The sheath was brought up and over into the left femoral region and left lower extremity arteriogram was performed given the abnormal noninvasive studies on this side as well. The common femoral artery and profunda were noted to be patent. The superficial femoral artery was also noted to be patent with minimal disease and below the knee, the popliteal artery was patent with a high takeoff of the anterior tibial artery, which became diminutive and occluded in its proximal to mid segment. Runoff appeared to be mainly via the peroneal artery as the posterior tibial artery became diminutive and had a near occlusive stenosis in its proximal segment. The Glidewire advantage was reinserted which allowed closure of the access site with a 6 French Angio-Seal which was inserted and deployed in standard fashion. Palpable posterior tibial pulse was obtained on the right and strong signals at the pedal level bilaterally.

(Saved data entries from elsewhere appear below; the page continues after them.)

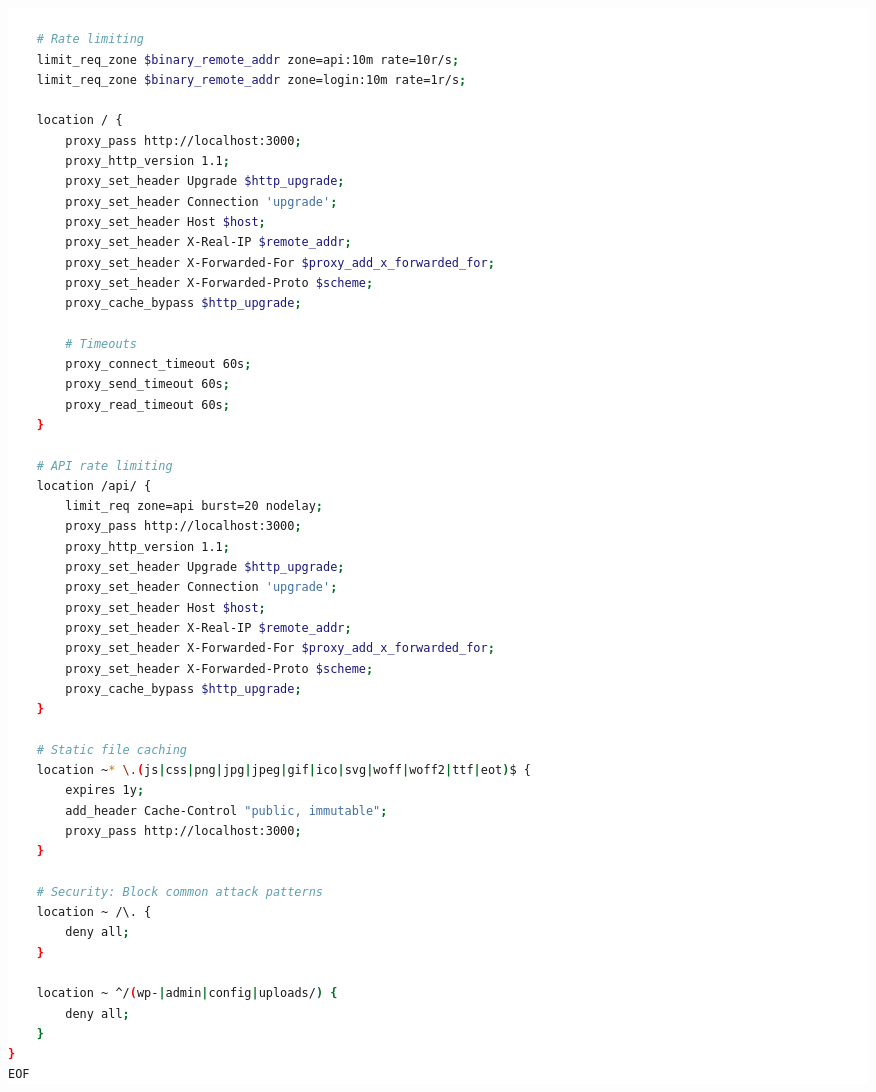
 ```bash

    # Rate limiting
    limit_req_zone $binary_remote_addr zone=api:10m rate=10r/s;
    limit_req_zone $binary_remote_addr zone=login:10m rate=1r/s;

    location / {
        proxy_pass http://localhost:3000;
        proxy_http_version 1.1;
        proxy_set_header Upgrade $http_upgrade;
        proxy_set_header Connection 'upgrade';
        proxy_set_header Host $host;
        proxy_set_header X-Real-IP $remote_addr;
        proxy_set_header X-Forwarded-For $proxy_add_x_forwarded_for;
        proxy_set_header X-Forwarded-Proto $scheme;
        proxy_cache_bypass $http_upgrade;
        
        # Timeouts
        proxy_connect_timeout 60s;
        proxy_send_timeout 60s;
        proxy_read_timeout 60s;
    }

    # API rate limiting
    location /api/ {
        limit_req zone=api burst=20 nodelay;
        proxy_pass http://localhost:3000;
        proxy_http_version 1.1;
        proxy_set_header Upgrade $http_upgrade;
        proxy_set_header Connection 'upgrade';
        proxy_set_header Host $host;
        proxy_set_header X-Real-IP $remote_addr;
        proxy_set_header X-Forwarded-For $proxy_add_x_forwarded_for;
        proxy_set_header X-Forwarded-Proto $scheme;
        proxy_cache_bypass $http_upgrade;
    }

    # Static file caching
    location ~* \.(js|css|png|jpg|jpeg|gif|ico|svg|woff|woff2|ttf|eot)$ {
        expires 1y;
        add_header Cache-Control "public, immutable";
        proxy_pass http://localhost:3000;
    }

    # Security: Block common attack patterns
    location ~ /\. {
        deny all;
    }
    
    location ~ ^/(wp-|admin|config|uploads/) {
        deny all;
    }
}
EOF
```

Sterile dressing was applied and the patient was taken to the recovery area in stable condition.

ESTIMATED BLOOD LOSS: Minimal.

FLUOROSCOPY TIME: 21 minutes.

TOTAL CONTRAST: 100 mL of Visipaque.

COMPLICATIONS: None.

CONDITION: Stable.

I think you have coded this correctly. I know that doesn't help you get paid, but based on this note I believe you selected the correct code.